Rz. 141
Bei den Lebensversicherungen sind die verschiedenen Arten der Lebensversicherung zu berücksichtigen. Ferner ist zu prüfen, ob die Lebensversicherungen nicht möglicherweise dem Versorgungsausgleich unterfallen. Denn nach § 2 Abs. 4 VersAusglG finden die güterrechtlichen Regelungen dann keine Anwendung, wenn der Versorgungsausgleich stattfindet.
Rz. 142
Reine Risiko-Lebensversicherungen sind im Zugewinnausgleich grundsätzlich unbeachtlich, da in ihnen kein Kapital angesammelt wird.
Rz. 143
Bei Kapital-Lebensversicherungen ist zu unterscheiden zwischen den Lebensversicherungen, die auf die Auszahlung eines Kapitalbetrages im Versicherungsfall gerichtet sind und denen, die auf Zahlung einer lebenslangen Rente gerichtet sind. Erstere sind grundsätzlich im Zugewinn auszugleichen, letztere unterfallen dem Versorgungsausgleich.
Empfehlung:
Kapital-Lebensversicherungen können, auch wenn sie auf die Zahlung eines Einmalbetrages gerichtet sind, nach dem seit dem 1.9.2009 geltenden Versorgungsausgleichsrecht auch dem Versorgungsausgleich unterfallen. Dies gilt dann, wenn es sich um Versicherungen nach dem Altersvorsorgeverträge-Zertifizierungsgesetz (Stichwort u. a.: Riester-Rente) handelt. Ist eine solche Versicherung also im Versorgungsausgleich bereits berücksichtigt, darf sie dementsprechend im Zugewinnausgleich nicht mehr berücksichtigt werden.

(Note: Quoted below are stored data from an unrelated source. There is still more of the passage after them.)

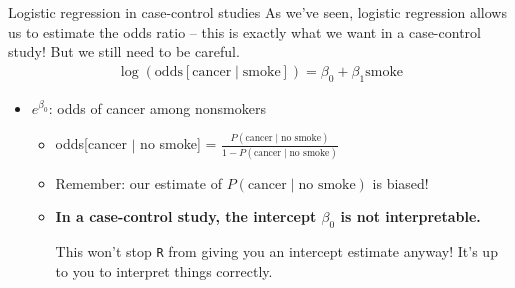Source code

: \documentclass[10pt,t]{beamer}
\begin{document}
\begin{frame}{Logistic regression in case-control studies}
	As we've seen, logistic regression allows us to estimate the odds ratio -- this is exactly what we want in a case-control study! But we still need to be careful. \pause
	\begin{align*}
		\log(\text{odds}[\text{cancer} \mid \text{smoke}]) = \beta_0 + \beta_1 \text{smoke}
	\end{align*}\pause
	\begin{itemize}
		\item $e^{\beta_0}$: odds of cancer among nonsmokers\pause
		\begin{itemize}
			\item odds[cancer $\mid$ no smoke] = $\frac{P(\text{cancer} \mid \text{no smoke})}{1 - P(\text{cancer} \mid \text{no smoke})}$\pause
			\item Remember: our estimate of $P(\text{cancer} \mid \text{no smoke})$ is biased! \pause
			\item \textbf{In a case-control study, the intercept $\beta_0$ is not interpretable.} \pause \begin{tiny}
				This won't stop \texttt{R} from giving you an intercept estimate anyway! It's up to you to interpret things correctly.
			\end{tiny}
		\end{itemize}
	\end{itemize}
\end{frame}
\end{document}
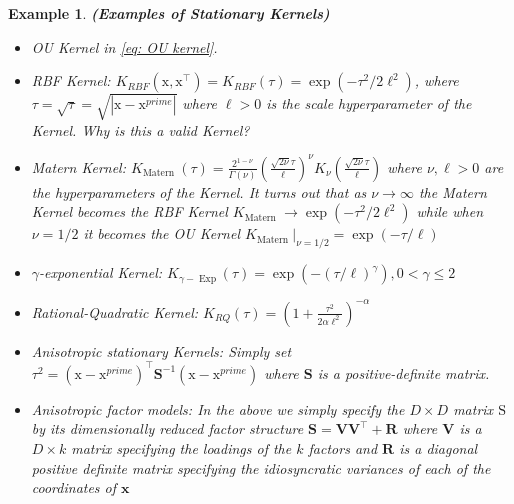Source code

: \documentclass[11pt]{article}
\theoremstyle{plain} %
\newtheorem{example}[theorem]{Example}
\theoremstyle{remark}
\begin{document}
\begin{example} \textbf{(Examples of Stationary Kernels)}
  \begin{itemize}
    \item OU Kernel in \cref{eq: OU kernel}.

    \item RBF Kernel: $K_{R B F}\left(\mathrm{x}, \mathrm{x}^\top\right)=K_{R B
            F}(\tau)=\exp \left(-\tau^{2} / 2 \ell^{2}\right)$, where
          $\tau=\sqrt{\tau}=\sqrt{\left|\mathrm{x}-\mathrm{x}^{prime}\right|}$ where
          $\ell>0$ is the scale hyperparameter of the Kernel. Why is this a valid
          Kernel?

    \item Matern Kernel: $K_{\text {Matern
                }}(\tau)=\frac{2^{1-\nu}}{\Gamma(\nu)}\left(\frac{\sqrt{2 \nu}
              \tau}{\ell}\right)^{\nu} K_{\nu}\left(\frac{\sqrt{2 \nu} \tau}{\ell}\right)$
          where $\nu, \ell>0$ are the hyperparameters of the Kernel. It turns out that
          as $\nu \rightarrow \infty$ the Matern Kernel becomes the RBF Kernel $K_{\text
                {Matern }} \rightarrow \exp \left(-\tau^{2} / 2 \ell^{2}\right)$ while when
          $\nu=1 / 2$ it becomes the OU Kernel $\left.K_{\text {Matern }}\right|_{\nu=1
            / 2}=\exp (-\tau / \ell)$

    \item $\gamma$-exponential Kernel: $K_{\gamma-\operatorname{Exp}}(\tau)=\exp
            \left(-(\tau / \ell)^{\gamma}\right), 0<\gamma \leq 2$

    \item Rational-Quadratic Kernel: $K_{R Q}(\tau)=\left(1+\frac{\tau^{2}}{2
              \alpha \ell^{2}}\right)^{-\alpha}$

    \item Anisotropic stationary Kernels: Simply set
          $\tau^{2}=\left(\mathrm{x}-\mathrm{x}^{prime}\right)^\top
            \mathbf{S}^{-1}\left(\mathrm{x}-\mathrm{x}^{prime}\right)$ where $\mathbf{S}$ is
          a positive-definite matrix.

    \item Anisotropic factor models: In the above we simply specify the $D \times
            D$ matrix $\mathrm{S}$ by its dimensionally reduced factor structure
          $\mathbf{S}=\mathbf{V} \mathbf{V}^\top+\mathbf{R}$ where $\mathbf{V}$ is a $D
            \times k$ matrix specifying the loadings of the $k$ factors and $\mathbf{R}$
          is a diagonal positive definite matrix specifying the idiosyncratic variances
          of each of the coordinates of $\mathbf{x}$
  \end{itemize}
\end{example}
\end{document}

Oftmals besteht bei Kapital-Lebensversicherungen, die auf die Zahlung eines Einmalbetrages gerichtet sind, ein Wahlrecht des Versicherungsnehmers dahingehend, dass er anstelle der Kapitalzahlung eine Rente verlangen kann. Dies kann zu erheblichen Schwierigkeiten führen, insbesondere wenn die Beteiligten beispielsweise einen Ausschluss des Versorgungsausgleichs vereinbart haben. Übt jetzt der Versicherungsnehmer vor dem Stichtag sein Rentenwahlrecht aus, wird die Lebensversicherung wirtschaftlich dem anderen Partner entzogen, denn nunmehr wäre sie ausschließlich beim Versorgungsausgleich zu berücksichtigen.
Anders herum: die Beteiligten haben in einem Ehevertrag Gütertrennung vereinbart, die Durchführung des Versorgungsausgleichs aber vorbehalten. Nunmehr existiert eine Lebensversicherung auf Rentenbasis mit einem Kapitalwahlrecht. Übt der Versicherungsnehmer vor dem Stichtag sein Kapitalwahlrecht aus, ist die Versicherung dem Versorgungsausgleich entzogen – gleichzeitig kann ein Ausgleich über den Zugewinnausgleich nicht erfolgen, weil die Beteiligten die Gütertrennung vereinbart haben.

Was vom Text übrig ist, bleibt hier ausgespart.